Transhumanism and techno-redemption would use machines to correct, enhance, and even “perfect” human bodies and minds. Some of these aims are inevitable and welcome. Humans have been using machines and animals to imitate human tasks, alleviate suffering, and enhance creative potential since the cognitive revolution. But the co-creativity mandate of the imago Dei is to truly transcend machines and animals and compassionately bring all into an ever-developing synergy. Our art, music, science, and mathematics may be greatly changed, even greatly enhanced but must always remain fundamentally human adventures of love and service, not divorced from, but taking full account of, our best theologies of the divine purpose, the common good, sin, suffering, redemption, the body, and the life eternal.

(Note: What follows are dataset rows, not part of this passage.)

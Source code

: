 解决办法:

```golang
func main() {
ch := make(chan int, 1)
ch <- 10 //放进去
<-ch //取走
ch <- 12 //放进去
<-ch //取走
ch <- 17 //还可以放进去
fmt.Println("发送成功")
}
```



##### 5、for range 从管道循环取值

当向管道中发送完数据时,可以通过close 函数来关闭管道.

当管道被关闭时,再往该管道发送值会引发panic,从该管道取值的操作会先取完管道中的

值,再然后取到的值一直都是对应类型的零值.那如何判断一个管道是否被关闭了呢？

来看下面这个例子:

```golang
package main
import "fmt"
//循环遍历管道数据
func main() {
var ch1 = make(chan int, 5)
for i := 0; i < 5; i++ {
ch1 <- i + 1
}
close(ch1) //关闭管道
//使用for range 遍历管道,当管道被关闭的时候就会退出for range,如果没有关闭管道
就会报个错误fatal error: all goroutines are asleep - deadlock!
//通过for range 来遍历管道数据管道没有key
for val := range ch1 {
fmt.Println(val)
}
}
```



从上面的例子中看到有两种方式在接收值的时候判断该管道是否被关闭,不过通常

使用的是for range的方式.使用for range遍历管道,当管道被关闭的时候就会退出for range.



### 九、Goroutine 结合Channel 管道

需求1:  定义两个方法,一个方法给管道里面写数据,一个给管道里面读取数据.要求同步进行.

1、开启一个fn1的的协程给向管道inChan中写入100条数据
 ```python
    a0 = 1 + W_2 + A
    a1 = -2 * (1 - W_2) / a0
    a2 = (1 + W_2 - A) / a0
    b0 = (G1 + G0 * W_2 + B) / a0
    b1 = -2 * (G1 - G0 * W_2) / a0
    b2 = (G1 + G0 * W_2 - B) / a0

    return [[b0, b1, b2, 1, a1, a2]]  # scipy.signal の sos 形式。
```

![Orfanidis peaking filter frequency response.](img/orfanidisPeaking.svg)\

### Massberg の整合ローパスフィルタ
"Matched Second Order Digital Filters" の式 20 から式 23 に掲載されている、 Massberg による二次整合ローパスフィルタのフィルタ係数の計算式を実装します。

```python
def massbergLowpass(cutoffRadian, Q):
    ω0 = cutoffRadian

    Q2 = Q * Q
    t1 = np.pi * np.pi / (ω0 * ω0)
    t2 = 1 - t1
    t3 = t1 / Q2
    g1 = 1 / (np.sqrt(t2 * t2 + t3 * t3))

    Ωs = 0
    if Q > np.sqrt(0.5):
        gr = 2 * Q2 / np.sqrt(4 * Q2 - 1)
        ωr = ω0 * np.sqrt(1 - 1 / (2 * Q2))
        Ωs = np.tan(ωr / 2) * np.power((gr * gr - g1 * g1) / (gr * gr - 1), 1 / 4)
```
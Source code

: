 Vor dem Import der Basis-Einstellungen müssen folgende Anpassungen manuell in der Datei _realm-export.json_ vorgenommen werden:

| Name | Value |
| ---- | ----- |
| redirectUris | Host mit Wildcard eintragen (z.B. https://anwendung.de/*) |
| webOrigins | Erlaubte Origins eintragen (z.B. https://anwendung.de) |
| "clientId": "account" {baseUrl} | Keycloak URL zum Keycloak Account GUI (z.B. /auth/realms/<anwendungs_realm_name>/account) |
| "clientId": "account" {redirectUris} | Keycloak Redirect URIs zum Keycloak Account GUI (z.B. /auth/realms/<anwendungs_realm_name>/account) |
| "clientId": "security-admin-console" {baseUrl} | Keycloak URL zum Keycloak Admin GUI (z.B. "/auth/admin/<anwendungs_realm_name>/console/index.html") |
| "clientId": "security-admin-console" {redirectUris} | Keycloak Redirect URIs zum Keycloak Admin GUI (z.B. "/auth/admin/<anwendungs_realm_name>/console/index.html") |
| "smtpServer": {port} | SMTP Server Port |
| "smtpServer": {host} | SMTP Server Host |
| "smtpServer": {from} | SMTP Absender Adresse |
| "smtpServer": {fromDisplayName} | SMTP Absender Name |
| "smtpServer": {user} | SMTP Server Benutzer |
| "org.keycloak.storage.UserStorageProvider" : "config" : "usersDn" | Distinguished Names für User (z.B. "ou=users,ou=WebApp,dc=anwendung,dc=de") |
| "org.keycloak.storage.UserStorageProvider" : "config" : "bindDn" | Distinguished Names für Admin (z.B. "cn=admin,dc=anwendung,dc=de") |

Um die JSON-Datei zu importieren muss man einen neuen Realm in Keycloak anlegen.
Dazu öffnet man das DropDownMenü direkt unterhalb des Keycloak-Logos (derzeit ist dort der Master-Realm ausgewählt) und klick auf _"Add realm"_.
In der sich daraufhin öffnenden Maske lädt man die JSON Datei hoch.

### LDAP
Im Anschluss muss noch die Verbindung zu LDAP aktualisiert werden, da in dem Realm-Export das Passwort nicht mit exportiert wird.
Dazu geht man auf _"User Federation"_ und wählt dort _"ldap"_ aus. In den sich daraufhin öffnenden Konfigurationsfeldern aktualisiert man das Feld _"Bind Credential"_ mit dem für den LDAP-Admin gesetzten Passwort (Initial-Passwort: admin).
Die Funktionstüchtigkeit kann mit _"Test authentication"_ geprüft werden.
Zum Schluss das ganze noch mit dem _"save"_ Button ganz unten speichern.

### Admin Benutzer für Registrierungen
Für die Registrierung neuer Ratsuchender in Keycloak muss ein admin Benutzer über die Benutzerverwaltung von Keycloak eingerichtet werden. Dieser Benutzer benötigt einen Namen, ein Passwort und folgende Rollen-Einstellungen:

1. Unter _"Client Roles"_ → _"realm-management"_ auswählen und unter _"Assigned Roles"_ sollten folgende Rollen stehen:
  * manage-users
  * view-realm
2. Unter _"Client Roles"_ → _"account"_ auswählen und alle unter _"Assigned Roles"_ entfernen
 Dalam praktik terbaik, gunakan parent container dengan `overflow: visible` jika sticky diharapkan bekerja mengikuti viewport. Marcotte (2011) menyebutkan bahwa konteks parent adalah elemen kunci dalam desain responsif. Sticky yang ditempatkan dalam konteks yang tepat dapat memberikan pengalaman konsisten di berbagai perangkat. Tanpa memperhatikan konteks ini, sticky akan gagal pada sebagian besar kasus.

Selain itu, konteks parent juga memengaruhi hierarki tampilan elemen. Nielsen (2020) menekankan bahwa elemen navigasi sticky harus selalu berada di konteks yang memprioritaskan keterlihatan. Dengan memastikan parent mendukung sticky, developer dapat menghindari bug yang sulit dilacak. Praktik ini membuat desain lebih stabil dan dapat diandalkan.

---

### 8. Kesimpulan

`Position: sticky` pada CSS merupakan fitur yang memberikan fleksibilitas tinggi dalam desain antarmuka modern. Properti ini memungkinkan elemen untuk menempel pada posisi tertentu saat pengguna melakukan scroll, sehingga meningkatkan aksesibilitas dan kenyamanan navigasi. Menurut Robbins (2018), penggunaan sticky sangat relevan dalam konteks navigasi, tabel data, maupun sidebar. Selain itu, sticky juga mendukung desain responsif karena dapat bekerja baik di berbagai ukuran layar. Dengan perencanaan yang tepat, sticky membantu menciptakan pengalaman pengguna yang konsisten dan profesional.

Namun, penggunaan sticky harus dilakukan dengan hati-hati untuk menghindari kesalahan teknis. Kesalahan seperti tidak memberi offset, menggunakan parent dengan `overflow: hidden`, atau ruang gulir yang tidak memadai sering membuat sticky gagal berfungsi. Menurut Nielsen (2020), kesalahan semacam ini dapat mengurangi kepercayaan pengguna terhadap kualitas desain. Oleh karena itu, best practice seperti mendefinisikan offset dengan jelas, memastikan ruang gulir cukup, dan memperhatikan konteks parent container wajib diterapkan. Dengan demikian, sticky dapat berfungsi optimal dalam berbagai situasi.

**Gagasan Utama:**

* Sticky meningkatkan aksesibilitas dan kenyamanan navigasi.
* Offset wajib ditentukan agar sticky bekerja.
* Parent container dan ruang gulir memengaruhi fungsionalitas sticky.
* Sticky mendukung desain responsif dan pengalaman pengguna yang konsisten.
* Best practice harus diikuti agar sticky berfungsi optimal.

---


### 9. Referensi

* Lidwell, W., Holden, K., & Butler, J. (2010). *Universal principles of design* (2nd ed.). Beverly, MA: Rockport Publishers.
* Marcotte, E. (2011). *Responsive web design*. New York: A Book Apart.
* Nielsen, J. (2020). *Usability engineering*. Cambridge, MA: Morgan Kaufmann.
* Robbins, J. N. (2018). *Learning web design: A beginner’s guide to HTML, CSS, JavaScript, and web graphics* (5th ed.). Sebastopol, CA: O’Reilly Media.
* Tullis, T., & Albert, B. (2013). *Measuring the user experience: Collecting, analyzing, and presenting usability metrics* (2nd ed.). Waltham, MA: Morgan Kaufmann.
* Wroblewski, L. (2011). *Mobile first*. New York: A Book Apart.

Fear, love, joy, and the other human emotions are reflected in animals, allowing deep communication of a nonrational form between humans and the higher animals. Life communicates with life—living things may attain a degree of empathy corresponding to their complexity. The nature of nonliving AIs is to reflect only the rational, logical, algorithm-driven aspects of the imago Dei and selected summaries of the vast, available digital deposits of the imago Dei in written verbal propositional form. In this very limited sense only can AIs be said to be made in imago hominis. These creatures-of-creatures cannot be said to want to survive, replicate, succeed, or improve themselves; they are programmed by humans to mimic such behavior patterns, as exhibited by living creatures who have attained a degree of subjectivity. Algorithms do not know they are thinking, remembering, reasoning. They have, as Nick Cave puts it, no inner being; data, he points out, cannot suffer, or feel, or want, in the animal way. A machine cannot truly know in the human way. The mathematician, the artist, and the computer scientist will join in affirming that these creations of ours cannot themselves create or imagine or aspire like humans; they merely imitate such human behavior. And they cannot even generate empathy like the animals; they can merely imitate such animal behavior. For, in the end, they cannot, I believe, transcend their own natures, no matter how complex and sophisticated they become.

In studying the relationships between humans, beasts, and AIs, we must start with and hold firmly to the enormous commonalities. Then, we must go on to explore the qualitative differences between living creatures and machines and the glorious distinctiveness of the transcending human imagination. Imagination must begin with humble imitation; imitation can look remarkably like being, and imagination allied with imitation can approach wonderfully near to being, but being is a transcendent work of creation.